■ Supplied material:
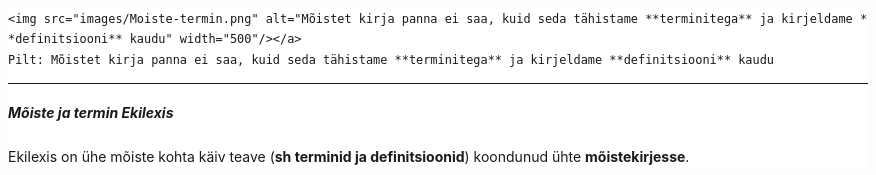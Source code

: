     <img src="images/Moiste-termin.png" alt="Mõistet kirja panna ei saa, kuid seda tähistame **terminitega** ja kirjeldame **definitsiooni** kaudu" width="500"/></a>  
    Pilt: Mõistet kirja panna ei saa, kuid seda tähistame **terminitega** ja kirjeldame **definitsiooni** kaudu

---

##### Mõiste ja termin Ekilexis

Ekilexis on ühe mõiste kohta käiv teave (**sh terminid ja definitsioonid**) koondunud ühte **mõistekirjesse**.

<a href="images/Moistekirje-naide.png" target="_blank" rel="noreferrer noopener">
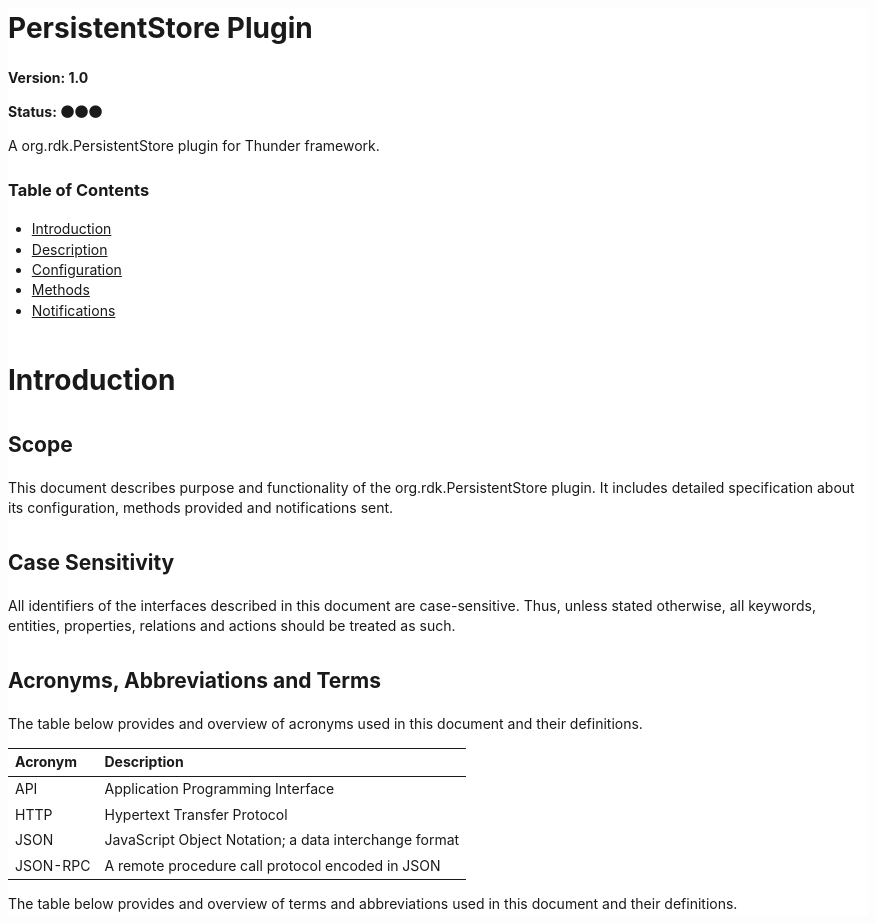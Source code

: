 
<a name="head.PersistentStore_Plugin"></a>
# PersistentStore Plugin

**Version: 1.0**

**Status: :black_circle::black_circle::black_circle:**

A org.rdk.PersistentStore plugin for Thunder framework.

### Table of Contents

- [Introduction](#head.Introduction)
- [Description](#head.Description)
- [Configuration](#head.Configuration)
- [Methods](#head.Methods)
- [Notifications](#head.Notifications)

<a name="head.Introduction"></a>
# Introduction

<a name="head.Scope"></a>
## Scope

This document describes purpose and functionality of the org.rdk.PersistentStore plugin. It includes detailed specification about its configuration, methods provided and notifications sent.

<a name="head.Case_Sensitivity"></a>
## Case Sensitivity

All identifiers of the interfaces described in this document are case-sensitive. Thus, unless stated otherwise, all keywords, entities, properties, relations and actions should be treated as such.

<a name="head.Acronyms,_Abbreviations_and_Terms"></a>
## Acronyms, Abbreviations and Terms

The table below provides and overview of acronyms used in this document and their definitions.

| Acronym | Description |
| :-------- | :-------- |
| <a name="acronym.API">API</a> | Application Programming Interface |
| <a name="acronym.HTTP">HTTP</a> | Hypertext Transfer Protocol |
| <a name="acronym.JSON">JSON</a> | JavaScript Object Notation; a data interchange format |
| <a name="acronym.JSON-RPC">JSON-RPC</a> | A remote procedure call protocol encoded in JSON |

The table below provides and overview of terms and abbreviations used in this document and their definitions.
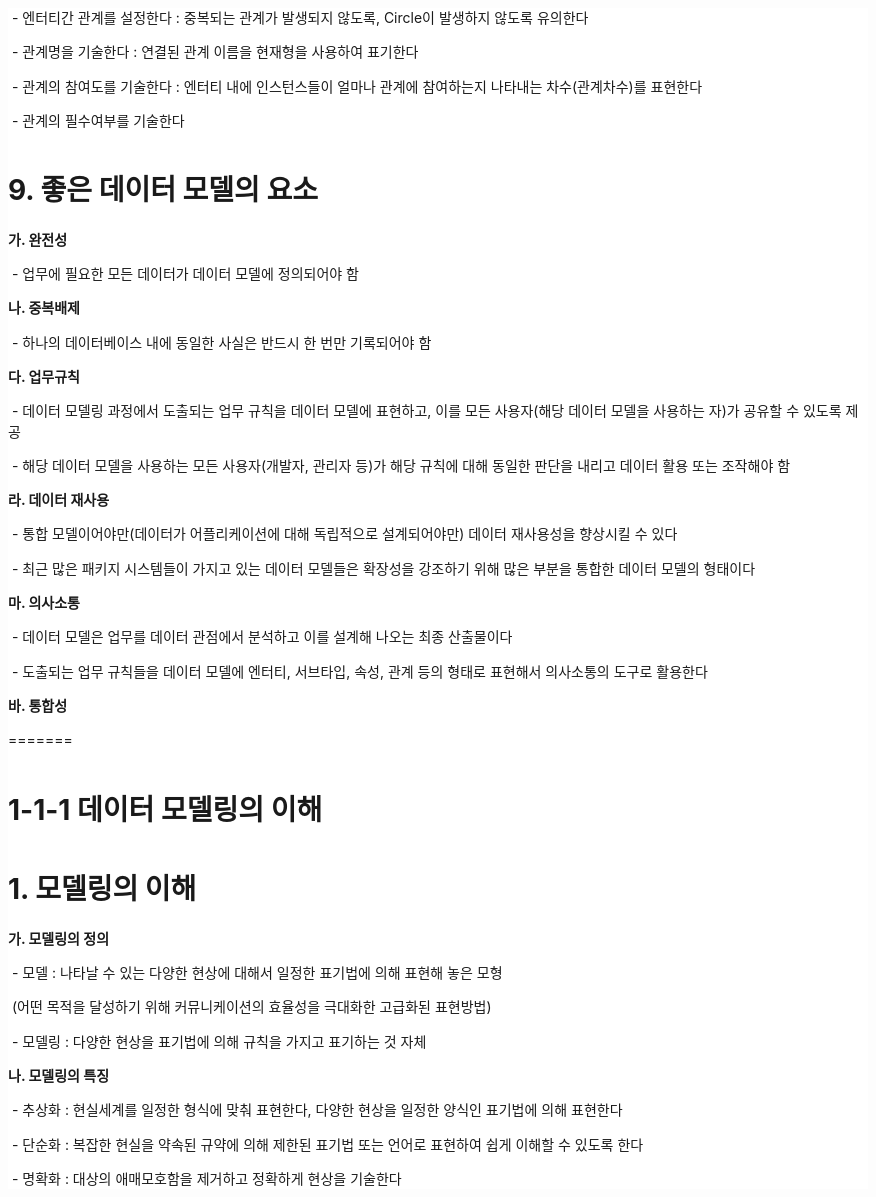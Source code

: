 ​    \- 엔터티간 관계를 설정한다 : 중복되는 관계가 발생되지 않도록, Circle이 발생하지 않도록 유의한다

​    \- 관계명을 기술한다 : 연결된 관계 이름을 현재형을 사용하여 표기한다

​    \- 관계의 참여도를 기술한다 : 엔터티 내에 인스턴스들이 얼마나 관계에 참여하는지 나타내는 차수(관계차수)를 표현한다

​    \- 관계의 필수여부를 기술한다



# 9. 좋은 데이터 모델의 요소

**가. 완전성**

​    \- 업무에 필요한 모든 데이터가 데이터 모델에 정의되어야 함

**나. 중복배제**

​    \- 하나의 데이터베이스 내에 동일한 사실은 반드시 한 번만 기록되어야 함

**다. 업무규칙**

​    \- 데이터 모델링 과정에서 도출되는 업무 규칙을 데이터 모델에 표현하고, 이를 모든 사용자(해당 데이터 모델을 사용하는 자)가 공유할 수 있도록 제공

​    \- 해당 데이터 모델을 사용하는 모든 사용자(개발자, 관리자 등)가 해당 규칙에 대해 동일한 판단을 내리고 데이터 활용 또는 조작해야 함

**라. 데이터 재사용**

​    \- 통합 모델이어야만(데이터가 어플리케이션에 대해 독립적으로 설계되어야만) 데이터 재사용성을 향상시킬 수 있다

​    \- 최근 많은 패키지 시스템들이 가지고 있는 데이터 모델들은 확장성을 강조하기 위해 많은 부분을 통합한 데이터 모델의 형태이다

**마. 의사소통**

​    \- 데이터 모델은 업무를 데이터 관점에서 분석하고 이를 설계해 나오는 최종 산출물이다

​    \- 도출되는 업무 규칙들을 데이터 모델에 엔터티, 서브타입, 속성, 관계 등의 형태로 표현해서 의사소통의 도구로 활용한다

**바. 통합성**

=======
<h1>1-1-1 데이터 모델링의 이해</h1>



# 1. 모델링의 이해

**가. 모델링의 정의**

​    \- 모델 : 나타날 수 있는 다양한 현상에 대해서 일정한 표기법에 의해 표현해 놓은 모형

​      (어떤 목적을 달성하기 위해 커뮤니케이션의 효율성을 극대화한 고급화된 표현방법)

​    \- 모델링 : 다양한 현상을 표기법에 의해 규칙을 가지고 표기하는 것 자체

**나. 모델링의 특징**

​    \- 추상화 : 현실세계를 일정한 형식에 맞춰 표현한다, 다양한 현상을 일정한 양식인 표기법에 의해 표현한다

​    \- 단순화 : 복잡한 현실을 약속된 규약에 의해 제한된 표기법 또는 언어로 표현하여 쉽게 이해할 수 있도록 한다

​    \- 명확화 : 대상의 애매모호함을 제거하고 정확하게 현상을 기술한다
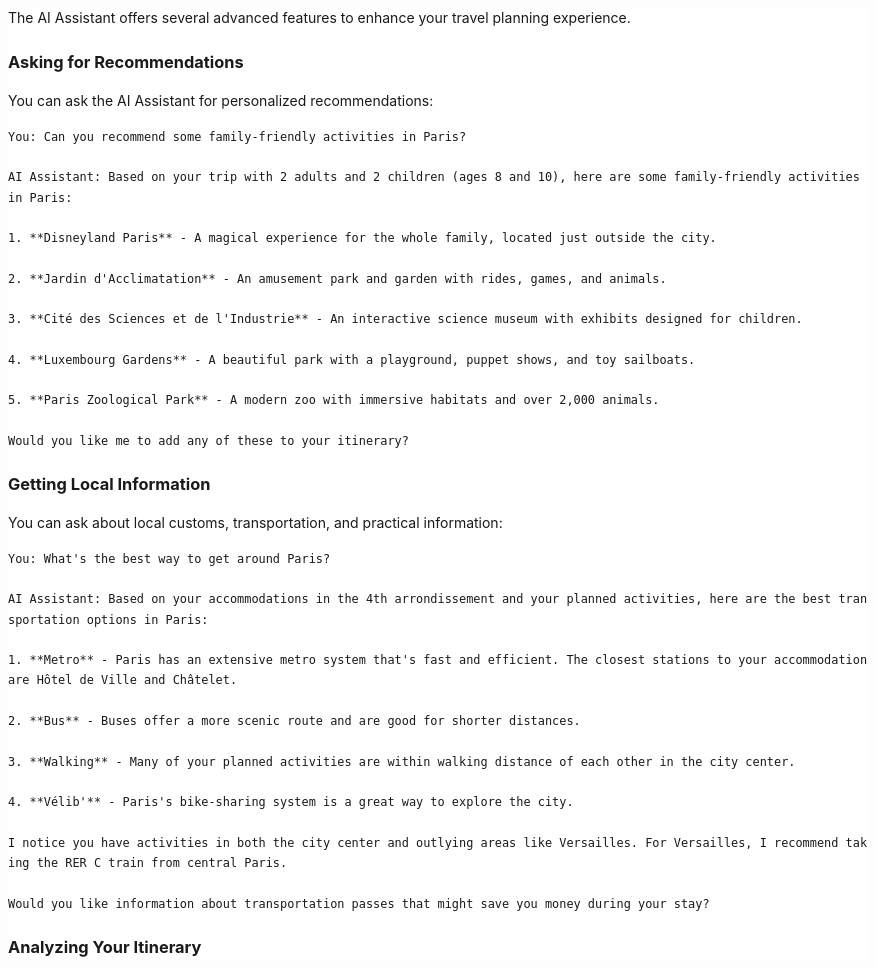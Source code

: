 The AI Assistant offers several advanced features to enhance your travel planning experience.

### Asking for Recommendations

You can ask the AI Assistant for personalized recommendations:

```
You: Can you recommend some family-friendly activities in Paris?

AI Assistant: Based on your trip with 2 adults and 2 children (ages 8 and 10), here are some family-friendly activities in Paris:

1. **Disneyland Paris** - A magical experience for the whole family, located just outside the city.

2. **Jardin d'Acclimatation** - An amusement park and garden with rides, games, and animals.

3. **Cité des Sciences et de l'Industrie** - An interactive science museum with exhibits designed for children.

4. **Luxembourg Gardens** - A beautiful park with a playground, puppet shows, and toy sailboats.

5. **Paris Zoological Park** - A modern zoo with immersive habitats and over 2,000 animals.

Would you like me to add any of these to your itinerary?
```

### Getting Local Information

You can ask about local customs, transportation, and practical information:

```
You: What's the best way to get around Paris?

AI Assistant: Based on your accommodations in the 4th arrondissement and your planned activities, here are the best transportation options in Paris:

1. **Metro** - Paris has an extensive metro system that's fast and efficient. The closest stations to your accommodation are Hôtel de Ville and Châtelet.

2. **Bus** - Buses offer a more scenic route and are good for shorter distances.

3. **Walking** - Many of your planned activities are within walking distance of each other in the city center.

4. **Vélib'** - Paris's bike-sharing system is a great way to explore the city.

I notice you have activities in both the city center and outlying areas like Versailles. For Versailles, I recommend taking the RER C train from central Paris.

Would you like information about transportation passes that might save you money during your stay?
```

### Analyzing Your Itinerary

■ What needs to be done:
Restate word for word each line from the top of the listing down to and including the line that holds "##### Mõiste ja termin Ekilexis". Drop any pictures.

■ Your solution:
Source code

:     <img src="images/Moiste-termin.png" alt="Mõistet kirja panna ei saa, kuid seda tähistame **terminitega** ja kirjeldame **definitsiooni** kaudu" width="500"/></a>  
    Pilt: Mõistet kirja panna ei saa, kuid seda tähistame **terminitega** ja kirjeldame **definitsiooni** kaudu

---

##### Mõiste ja termin Ekilexis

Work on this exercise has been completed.